▸ **EXERCISE BRIEF**
In the listing below, a line holding "## מבנה השכבות" and a line holding "### 2. שכבת השירות (Service Layer)" mark the range. Retype both exactly, with all lines between them.

----

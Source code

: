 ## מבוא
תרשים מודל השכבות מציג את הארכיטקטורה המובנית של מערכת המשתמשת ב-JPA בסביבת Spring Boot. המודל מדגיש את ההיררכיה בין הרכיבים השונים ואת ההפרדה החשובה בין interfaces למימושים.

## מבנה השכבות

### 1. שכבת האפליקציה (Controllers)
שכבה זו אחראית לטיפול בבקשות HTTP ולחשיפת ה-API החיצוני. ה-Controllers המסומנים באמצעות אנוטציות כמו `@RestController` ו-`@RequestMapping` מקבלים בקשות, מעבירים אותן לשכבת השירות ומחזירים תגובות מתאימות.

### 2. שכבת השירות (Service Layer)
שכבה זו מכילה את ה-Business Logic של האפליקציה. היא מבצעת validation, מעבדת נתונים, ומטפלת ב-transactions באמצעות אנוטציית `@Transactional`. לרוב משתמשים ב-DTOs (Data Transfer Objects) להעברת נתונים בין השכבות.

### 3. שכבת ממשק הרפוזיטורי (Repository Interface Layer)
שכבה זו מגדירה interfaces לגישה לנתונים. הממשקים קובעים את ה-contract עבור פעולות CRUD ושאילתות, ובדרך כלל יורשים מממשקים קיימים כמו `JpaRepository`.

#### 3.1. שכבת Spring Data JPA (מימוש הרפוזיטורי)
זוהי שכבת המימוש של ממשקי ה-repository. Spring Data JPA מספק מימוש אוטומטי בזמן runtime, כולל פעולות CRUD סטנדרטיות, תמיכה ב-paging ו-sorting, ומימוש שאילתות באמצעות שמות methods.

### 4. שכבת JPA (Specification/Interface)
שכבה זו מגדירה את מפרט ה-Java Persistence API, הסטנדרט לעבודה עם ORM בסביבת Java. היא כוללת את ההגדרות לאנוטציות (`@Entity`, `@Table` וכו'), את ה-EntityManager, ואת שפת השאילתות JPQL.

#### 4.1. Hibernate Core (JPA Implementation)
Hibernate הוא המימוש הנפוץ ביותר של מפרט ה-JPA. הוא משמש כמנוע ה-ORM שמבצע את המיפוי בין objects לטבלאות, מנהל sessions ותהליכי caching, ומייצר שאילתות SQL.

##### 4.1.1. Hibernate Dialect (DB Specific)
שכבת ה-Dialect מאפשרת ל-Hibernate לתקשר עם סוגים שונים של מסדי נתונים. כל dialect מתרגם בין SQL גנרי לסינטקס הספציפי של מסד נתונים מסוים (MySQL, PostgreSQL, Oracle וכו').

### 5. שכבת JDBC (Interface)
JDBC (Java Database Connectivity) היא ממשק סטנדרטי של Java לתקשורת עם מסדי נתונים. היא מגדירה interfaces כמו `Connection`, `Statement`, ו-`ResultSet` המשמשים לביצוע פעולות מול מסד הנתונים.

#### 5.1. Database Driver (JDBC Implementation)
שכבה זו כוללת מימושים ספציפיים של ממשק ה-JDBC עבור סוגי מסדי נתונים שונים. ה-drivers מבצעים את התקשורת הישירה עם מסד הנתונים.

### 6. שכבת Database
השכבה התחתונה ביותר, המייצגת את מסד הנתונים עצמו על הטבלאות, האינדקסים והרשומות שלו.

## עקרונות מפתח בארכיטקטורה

----

▸ **RESULT OF THIS EXERCISE**
## מבנה השכבות

### 1. שכבת האפליקציה (Controllers)
שכבה זו אחראית לטיפול בבקשות HTTP ולחשיפת ה-API החיצוני. ה-Controllers המסומנים באמצעות אנוטציות כמו `@RestController` ו-`@RequestMapping` מקבלים בקשות, מעבירים אותן לשכבת השירות ומחזירים תגובות מתאימות.

### 2. שכבת השירות (Service Layer)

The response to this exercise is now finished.